**Try it:**
Examine the records below and count how many lines contain the string "boot". Give only the number.

Saved entries:
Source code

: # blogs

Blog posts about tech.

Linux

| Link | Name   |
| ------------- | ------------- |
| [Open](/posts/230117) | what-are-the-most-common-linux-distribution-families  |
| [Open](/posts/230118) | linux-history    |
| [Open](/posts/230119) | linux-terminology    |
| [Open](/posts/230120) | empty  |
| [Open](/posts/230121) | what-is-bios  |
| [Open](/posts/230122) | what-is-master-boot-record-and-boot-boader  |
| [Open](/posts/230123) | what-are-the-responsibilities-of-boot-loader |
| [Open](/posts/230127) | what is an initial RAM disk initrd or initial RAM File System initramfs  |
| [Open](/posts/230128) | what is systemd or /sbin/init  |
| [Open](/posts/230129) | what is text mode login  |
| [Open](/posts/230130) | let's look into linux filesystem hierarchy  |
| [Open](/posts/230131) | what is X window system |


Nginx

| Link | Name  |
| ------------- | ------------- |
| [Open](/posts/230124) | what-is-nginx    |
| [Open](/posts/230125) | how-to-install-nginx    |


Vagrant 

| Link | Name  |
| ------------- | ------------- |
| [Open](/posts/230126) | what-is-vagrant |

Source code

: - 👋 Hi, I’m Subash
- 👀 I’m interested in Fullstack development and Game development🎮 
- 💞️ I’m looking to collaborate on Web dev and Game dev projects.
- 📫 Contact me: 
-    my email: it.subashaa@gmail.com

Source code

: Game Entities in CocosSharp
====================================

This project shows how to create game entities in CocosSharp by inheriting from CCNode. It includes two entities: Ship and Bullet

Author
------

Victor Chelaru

**Exercise response:**
2